31 marzo 2011 |
Cass. pen., sez. VI, 1 dicembre 2010 (dep. 28 marzo 2011), Pres. Agrò, Est. Milo (prescrizione e retroattività della normativa più favorevole)
Manifestamente infondata l'eccezione di illegittimità costituzionale della disciplina transitoria della legge ex Cirielli relativa ai giudizi di appello e di cassazione
Con la sentenza n. 2061 del 28 marzo 2011 la VI sezione della Corte di Cassazione ha dichiarato manifestamente infondata la questione di legittimità costituzionale, eccepita in relazione agli artt. 117 Cost. e 7 CEDU, dell’art. 10 della l. n. 251 del 2005 (c.d. ex-Cirielli) nella parte in cui esclude l’applicazione dei nuovi termini di prescrizione, se più favorevoli, per i processi già pendenti in grado di appello o avanti alla Corte di Cassazione.
La Corte, benché riconosca il rango costituzionale della retroattività favorevole, ammette tuttavia – richiamando le sentenze della Corte Costituzionale n. 393 del 2006 e n. 72 del 2008 - la possibilità di limitazioni e deroghe legislative a tale principio, considerate ragionevoli (quindi legittime) “ove sussista contemporaneamente la necessità di salvaguardare interessi contrapposti di analogo rilievo”. Ragionevole è giudicata la previsione derogatoria nel caso di specie, sulla base di un bilanciamento svolto tra la ratio sottesa all’istituto della prescrizione e gli interessi (“di rilievo costituzionale sottesi al processo, come la sua efficienza e la salvaguardia dei diritti destinatari della funzione giursdizionale”) che la limitazione censurata mirava a perseguire.
Tale argomentazione – a giudizio della Cassazione – vale anche in relazione all’art. 7 CEDU, dal quale pure la giurisprudenza della Corte Europea dei Diritti dell’Uomo ha ricavato il principio di retroattività della lex mitior (cfr.

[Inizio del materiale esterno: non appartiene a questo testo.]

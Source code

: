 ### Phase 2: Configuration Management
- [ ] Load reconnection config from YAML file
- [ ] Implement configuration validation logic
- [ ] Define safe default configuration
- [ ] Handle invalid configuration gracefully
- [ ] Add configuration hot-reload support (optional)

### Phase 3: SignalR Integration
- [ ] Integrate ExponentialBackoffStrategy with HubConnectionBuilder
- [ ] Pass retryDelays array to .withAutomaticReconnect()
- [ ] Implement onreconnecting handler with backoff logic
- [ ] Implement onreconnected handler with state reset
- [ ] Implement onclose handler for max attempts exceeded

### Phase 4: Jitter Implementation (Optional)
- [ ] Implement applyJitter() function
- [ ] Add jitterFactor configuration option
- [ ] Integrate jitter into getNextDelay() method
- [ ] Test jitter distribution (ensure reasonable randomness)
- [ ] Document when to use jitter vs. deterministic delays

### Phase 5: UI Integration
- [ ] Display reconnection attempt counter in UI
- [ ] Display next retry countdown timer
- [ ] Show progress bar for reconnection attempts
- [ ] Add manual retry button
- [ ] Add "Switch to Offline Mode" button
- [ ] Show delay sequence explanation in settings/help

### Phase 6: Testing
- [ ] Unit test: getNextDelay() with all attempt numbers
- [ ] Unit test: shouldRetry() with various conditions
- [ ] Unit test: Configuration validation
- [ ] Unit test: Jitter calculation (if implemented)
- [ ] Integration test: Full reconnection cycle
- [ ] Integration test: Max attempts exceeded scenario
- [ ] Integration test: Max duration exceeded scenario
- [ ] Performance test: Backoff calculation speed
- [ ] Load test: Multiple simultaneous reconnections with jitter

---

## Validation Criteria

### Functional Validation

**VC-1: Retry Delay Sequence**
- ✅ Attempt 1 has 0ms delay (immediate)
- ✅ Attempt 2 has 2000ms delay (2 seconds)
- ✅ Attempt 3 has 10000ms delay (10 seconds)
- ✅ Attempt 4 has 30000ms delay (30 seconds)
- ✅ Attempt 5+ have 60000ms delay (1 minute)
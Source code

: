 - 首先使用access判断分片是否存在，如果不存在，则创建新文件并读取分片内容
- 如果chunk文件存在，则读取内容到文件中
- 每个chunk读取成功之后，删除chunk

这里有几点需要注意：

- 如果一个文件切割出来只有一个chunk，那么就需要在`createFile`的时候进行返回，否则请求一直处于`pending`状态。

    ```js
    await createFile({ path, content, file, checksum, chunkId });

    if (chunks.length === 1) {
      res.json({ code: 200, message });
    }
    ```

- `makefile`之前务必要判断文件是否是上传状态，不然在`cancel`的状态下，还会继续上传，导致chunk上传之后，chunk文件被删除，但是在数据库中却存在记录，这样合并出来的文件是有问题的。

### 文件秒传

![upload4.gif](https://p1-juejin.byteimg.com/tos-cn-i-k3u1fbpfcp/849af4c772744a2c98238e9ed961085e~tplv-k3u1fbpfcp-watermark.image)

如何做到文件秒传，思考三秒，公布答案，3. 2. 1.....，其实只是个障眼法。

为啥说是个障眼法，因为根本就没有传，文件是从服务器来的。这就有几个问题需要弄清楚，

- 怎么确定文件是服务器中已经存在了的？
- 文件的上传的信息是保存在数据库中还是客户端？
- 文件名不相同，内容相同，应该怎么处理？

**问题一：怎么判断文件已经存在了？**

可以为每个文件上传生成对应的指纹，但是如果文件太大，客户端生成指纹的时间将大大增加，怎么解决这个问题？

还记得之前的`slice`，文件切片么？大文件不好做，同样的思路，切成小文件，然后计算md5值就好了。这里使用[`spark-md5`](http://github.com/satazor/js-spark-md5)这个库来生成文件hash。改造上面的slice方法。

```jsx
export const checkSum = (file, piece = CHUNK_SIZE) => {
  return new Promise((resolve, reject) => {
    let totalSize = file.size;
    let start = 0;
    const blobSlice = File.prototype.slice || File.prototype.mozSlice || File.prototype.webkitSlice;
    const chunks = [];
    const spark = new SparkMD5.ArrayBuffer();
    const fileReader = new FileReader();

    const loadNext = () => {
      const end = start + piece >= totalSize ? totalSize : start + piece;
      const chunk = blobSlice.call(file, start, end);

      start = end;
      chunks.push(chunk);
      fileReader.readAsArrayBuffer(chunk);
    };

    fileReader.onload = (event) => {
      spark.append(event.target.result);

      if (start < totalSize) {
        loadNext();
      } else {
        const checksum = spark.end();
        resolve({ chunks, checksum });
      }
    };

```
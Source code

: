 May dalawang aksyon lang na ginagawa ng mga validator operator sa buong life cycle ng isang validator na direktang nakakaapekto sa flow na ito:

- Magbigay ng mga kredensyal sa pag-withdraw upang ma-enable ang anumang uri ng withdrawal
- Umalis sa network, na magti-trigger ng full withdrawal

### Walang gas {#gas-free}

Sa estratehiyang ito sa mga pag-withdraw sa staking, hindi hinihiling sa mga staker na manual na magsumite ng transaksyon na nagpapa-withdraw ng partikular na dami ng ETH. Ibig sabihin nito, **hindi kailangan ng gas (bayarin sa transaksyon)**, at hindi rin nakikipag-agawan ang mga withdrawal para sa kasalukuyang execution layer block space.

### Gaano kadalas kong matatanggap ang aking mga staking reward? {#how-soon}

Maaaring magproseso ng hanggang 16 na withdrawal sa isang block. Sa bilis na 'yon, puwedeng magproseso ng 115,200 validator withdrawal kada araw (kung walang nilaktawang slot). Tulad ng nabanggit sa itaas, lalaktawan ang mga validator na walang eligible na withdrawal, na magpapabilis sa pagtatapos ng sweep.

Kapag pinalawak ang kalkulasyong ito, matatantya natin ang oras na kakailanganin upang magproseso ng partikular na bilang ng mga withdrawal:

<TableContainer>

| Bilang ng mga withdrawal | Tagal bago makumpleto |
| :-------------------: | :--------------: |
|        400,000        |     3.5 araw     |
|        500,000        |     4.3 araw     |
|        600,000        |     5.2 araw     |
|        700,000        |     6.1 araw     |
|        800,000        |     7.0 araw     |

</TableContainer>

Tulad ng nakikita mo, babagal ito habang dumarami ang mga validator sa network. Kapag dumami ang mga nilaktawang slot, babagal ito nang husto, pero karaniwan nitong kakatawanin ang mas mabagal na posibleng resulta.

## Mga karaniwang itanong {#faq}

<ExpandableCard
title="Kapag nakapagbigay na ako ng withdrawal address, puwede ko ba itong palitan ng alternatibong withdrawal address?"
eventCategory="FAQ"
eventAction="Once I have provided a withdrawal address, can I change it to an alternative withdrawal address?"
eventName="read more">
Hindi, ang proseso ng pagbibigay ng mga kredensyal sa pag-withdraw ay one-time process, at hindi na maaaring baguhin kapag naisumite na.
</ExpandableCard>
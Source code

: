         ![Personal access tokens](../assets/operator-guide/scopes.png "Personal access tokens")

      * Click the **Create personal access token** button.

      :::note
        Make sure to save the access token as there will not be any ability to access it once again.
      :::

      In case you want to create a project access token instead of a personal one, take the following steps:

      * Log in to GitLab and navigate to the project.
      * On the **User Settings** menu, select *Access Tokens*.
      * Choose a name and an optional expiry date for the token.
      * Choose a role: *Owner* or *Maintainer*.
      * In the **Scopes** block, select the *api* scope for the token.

C.edu, 17 settembre 2009, Scoppola/Italia), ma che parimenti può essere legittimamente derogato per soddisfare, come nel caso in esame, esigenze meritevoli di uguale tutela.
Tale arresto della VI sezione della Cassazione si pone in contrasto con l’opposta opinione espressa dalla II sezione, che con l’ordinanza n. 22357 del 27 maggio 2010 aveva invece già dichiarato la medesima questione di legittimità non manifestamente infondata, rimettendola al giudizio dirimente della Corte Costituzionale (che pertanto dovrà presto pronunciarsi sul punto).